Y con arroz, frijoles y plátano frito. Delicioso. Ese día nos tocó almorzar, las mesas que son tan viejas como el lugar o al menos lo parecen chirriaban al igual que las sillas, todo metal y fórmica. Pero era casi el único ruido, además del de nuestras mandíbulas. Otra vez: delicioso. Los precios cambian si uno ordena por internet, si el día está nublado, no sé. Entre 16 y 21 dólares el plato. Vale la pena. Volveré, volveré donde está mi madre esperándome, dice la zamba. Salimos riendo.
Il Fornaio
Por restaurante italiano elegí este – también parte de una cadena – porque es… lindo. En Il Fornaio (El Panadero) de Woodland Hills, en un centro comercial, me sentí orgulloso de mi Los Ángeles ni bien entramos. La comida estuvo bien, pero como tantas veces ha pasado en estos días (y en todos los días, en todas las salidas a comer), yo elijo mal. Pedí ñoquis gratinados, claro, de papa con salsa de crema de champiñones. Celia, berenjenas a la parmesana y Batia, pasta linguini. Ah, los linguini que yo miraba y miraba: con almejas, mejillones, camarones, salsa de tomates cherry asados y nadando en vino blanco. Il Fornaio, me dicen, empezó… en Italia en 1970 como escuela culinaria. Menos mal. Salimos jugando.
Lido’s Pizza
No podía faltar la pizza. Cada tres semanas le pedimos al hijo de Celia, Jeremy, que vaya por la pizza en Lido’s. Queda sobre la avenida Victory de Van Nuys cerca de su casa en Hollywood, todavía a 15 minutos de la nuestra. En ese tiempo algo le pasa a la pizza, y solo me di cuenta cuando fuimos con Batia y nos sentamos. No hay nada que reportar, comandante, sobre el restorán físico. Pero el culinario se fue elevando como la silla de Aureliano Buendía en la serie de Netflix, flotando en el aire. Es la mejor pizza del Valle. De Los Ángeles. Qué digo, del mundo (excepción hecha de Las Cuartetas en el centro de Buenos Aires, donde fui por última vez en 1972). La proporción de quieso y masa le da la victoria al queso por cinco o seis góles. Y del bueno. Recomendado señores. Salimos llenos.
Cheesecake Factory
Cerramos el tour culinario Lerner de Los Ángeles con esta joya de la gastronomía estadounidense. ¿Por qué? Porque el menú es un libro. Porque tienen todo lo que caracteriza a los demás restaurantes no típicos. O típicos pero no locales. Y más que eso, por los postres, el homónimo cheesecake. ¿Cuántas versiones hay? El sitio de la cadena enumera (con fotos) 44. Y aunque ahora tienen incorporada la torta de dulce de leche, mi favorito es la tarta de queso con chocolate Godiva con mousse de chocolate belga.

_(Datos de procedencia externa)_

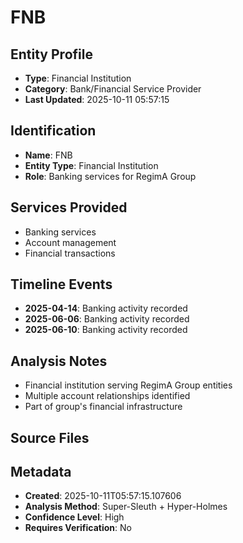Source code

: # FNB

## Entity Profile
- **Type**: Financial Institution
- **Category**: Bank/Financial Service Provider
- **Last Updated**: 2025-10-11 05:57:15

## Identification
- **Name**: FNB
- **Entity Type**: Financial Institution
- **Role**: Banking services for RegimA Group

## Services Provided
- Banking services
- Account management
- Financial transactions

## Timeline Events
- **2025-04-14**: Banking activity recorded
- **2025-06-06**: Banking activity recorded
- **2025-06-10**: Banking activity recorded

## Analysis Notes
- Financial institution serving RegimA Group entities
- Multiple account relationships identified
- Part of group's financial infrastructure

## Source Files

## Metadata
- **Created**: 2025-10-11T05:57:15.107606
- **Analysis Method**: Super-Sleuth + Hyper-Holmes
- **Confidence Level**: High
- **Requires Verification**: No
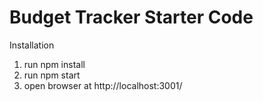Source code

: # Budget Tracker Starter Code

Installation

1. run npm install
2. run npm start
3. open browser at http://localhost:3001/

Que se desliza por el paladar y la garganta como un sueño. ¿La foto? Lamentablemente, es la del establecimiento; no encontré una propia.
Para ello tuvimos que pasar por lo reglamentario: pasta con carne para mí, pollo con verturas para Batia ¿y mi señora? “Ensalada con algo”, me dice mientras tratamos de recordar. No importa. Recomiendo ir directamente al postre, quizás con chocolate caliente (por tener más chocolate) y si queda hambriento, pues pida su plato fuerte. ¿No?
En suma, la experiencia para Batia fue tan buena como la mía, los retoranes no nos defraudaron, la comida nos enriqueció la vida. Y las recomendaciones (o no) son todas sin contacto con los establecimientos. Palabra de periodista… jubilado. Salimos felices. En unas horas, Batia vuelve a su casa, un viaje de dos días. Se lleva esta experiencia.